#### WHAT YOU HAVE TO DO:
With no words added or dropped, transcribe the listing that follows.

* * * * * * * * *

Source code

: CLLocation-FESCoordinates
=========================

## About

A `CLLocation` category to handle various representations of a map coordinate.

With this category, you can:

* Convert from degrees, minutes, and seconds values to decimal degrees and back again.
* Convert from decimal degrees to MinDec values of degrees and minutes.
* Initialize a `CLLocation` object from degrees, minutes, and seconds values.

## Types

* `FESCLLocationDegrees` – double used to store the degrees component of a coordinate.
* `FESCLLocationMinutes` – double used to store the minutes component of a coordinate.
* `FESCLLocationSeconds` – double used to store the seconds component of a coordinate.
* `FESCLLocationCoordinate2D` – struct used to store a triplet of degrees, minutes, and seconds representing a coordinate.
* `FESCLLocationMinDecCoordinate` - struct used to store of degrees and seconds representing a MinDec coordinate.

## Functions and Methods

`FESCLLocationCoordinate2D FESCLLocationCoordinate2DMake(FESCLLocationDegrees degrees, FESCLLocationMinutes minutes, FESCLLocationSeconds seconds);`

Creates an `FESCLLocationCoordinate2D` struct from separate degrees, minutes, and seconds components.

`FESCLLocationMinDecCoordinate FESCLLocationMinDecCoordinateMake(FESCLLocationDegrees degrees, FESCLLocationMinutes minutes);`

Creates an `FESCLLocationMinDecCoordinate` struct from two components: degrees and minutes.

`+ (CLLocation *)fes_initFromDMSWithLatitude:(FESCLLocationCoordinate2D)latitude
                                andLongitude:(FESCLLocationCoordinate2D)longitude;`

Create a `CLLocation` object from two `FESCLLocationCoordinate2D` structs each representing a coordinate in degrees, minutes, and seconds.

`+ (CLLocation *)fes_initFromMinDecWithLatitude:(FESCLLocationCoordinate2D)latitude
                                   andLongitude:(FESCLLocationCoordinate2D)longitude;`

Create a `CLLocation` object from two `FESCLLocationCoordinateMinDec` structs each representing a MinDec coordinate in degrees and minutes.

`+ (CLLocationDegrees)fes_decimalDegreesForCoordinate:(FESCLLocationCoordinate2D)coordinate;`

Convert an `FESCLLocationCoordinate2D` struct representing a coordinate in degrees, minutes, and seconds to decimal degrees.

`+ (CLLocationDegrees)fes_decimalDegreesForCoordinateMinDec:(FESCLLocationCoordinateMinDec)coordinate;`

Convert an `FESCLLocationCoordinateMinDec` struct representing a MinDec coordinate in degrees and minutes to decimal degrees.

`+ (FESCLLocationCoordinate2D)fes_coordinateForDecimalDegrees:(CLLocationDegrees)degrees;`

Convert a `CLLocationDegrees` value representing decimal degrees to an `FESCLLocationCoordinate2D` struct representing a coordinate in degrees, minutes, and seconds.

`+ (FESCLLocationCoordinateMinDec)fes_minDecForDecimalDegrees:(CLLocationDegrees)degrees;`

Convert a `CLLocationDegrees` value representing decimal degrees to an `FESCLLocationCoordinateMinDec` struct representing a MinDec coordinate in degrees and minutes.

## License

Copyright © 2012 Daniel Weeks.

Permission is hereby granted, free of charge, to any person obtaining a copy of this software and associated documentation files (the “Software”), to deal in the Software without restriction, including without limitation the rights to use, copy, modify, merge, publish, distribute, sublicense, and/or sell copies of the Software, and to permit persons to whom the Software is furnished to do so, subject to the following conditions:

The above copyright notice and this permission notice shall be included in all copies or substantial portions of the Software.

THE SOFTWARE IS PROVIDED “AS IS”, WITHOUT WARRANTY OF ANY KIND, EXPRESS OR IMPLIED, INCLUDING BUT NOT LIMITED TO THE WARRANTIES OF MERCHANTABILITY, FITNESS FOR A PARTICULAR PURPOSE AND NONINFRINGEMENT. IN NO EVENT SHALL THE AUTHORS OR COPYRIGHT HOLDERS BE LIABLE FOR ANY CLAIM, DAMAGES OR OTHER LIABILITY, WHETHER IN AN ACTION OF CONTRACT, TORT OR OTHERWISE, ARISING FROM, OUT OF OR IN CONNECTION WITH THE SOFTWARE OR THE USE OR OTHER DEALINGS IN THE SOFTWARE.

* * * * * * * * *

#### EXERCISE RESPONSE:
Source code

: CLLocation-FESCoordinates
=========================

## About

A `CLLocation` category to handle various representations of a map coordinate.

With this category, you can:

* Convert from degrees, minutes, and seconds values to decimal degrees and back again.
* Convert from decimal degrees to MinDec values of degrees and minutes.
* Initialize a `CLLocation` object from degrees, minutes, and seconds values.

## Types

* `FESCLLocationDegrees` – double used to store the degrees component of a coordinate.
* `FESCLLocationMinutes` – double used to store the minutes component of a coordinate.
* `FESCLLocationSeconds` – double used to store the seconds component of a coordinate.
* `FESCLLocationCoordinate2D` – struct used to store a triplet of degrees, minutes, and seconds representing a coordinate.
* `FESCLLocationMinDecCoordinate` - struct used to store of degrees and seconds representing a MinDec coordinate.

## Functions and Methods

`FESCLLocationCoordinate2D FESCLLocationCoordinate2DMake(FESCLLocationDegrees degrees, FESCLLocationMinutes minutes, FESCLLocationSeconds seconds);`

Creates an `FESCLLocationCoordinate2D` struct from separate degrees, minutes, and seconds components.

`FESCLLocationMinDecCoordinate FESCLLocationMinDecCoordinateMake(FESCLLocationDegrees degrees, FESCLLocationMinutes minutes);`

Creates an `FESCLLocationMinDecCoordinate` struct from two components: degrees and minutes.

`+ (CLLocation *)fes_initFromDMSWithLatitude:(FESCLLocationCoordinate2D)latitude
                                andLongitude:(FESCLLocationCoordinate2D)longitude;`

Create a `CLLocation` object from two `FESCLLocationCoordinate2D` structs each representing a coordinate in degrees, minutes, and seconds.

`+ (CLLocation *)fes_initFromMinDecWithLatitude:(FESCLLocationCoordinate2D)latitude
                                   andLongitude:(FESCLLocationCoordinate2D)longitude;`

Create a `CLLocation` object from two `FESCLLocationCoordinateMinDec` structs each representing a MinDec coordinate in degrees and minutes.

`+ (CLLocationDegrees)fes_decimalDegreesForCoordinate:(FESCLLocationCoordinate2D)coordinate;`

Convert an `FESCLLocationCoordinate2D` struct representing a coordinate in degrees, minutes, and seconds to decimal degrees.

`+ (CLLocationDegrees)fes_decimalDegreesForCoordinateMinDec:(FESCLLocationCoordinateMinDec)coordinate;`

Convert an `FESCLLocationCoordinateMinDec` struct representing a MinDec coordinate in degrees and minutes to decimal degrees.

`+ (FESCLLocationCoordinate2D)fes_coordinateForDecimalDegrees:(CLLocationDegrees)degrees;`

Convert a `CLLocationDegrees` value representing decimal degrees to an `FESCLLocationCoordinate2D` struct representing a coordinate in degrees, minutes, and seconds.

`+ (FESCLLocationCoordinateMinDec)fes_minDecForDecimalDegrees:(CLLocationDegrees)degrees;`

Convert a `CLLocationDegrees` value representing decimal degrees to an `FESCLLocationCoordinateMinDec` struct representing a MinDec coordinate in degrees and minutes.

## License

Copyright © 2012 Daniel Weeks.

Permission is hereby granted, free of charge, to any person obtaining a copy of this software and associated documentation files (the “Software”), to deal in the Software without restriction, including without limitation the rights to use, copy, modify, merge, publish, distribute, sublicense, and/or sell copies of the Software, and to permit persons to whom the Software is furnished to do so, subject to the following conditions:

The above copyright notice and this permission notice shall be included in all copies or substantial portions of the Software.

THE SOFTWARE IS PROVIDED “AS IS”, WITHOUT WARRANTY OF ANY KIND, EXPRESS OR IMPLIED, INCLUDING BUT NOT LIMITED TO THE WARRANTIES OF MERCHANTABILITY, FITNESS FOR A PARTICULAR PURPOSE AND NONINFRINGEMENT. IN NO EVENT SHALL THE AUTHORS OR COPYRIGHT HOLDERS BE LIABLE FOR ANY CLAIM, DAMAGES OR OTHER LIABILITY, WHETHER IN AN ACTION OF CONTRACT, TORT OR OTHERWISE, ARISING FROM, OUT OF OR IN CONNECTION WITH THE SOFTWARE OR THE USE OR OTHER DEALINGS IN THE SOFTWARE.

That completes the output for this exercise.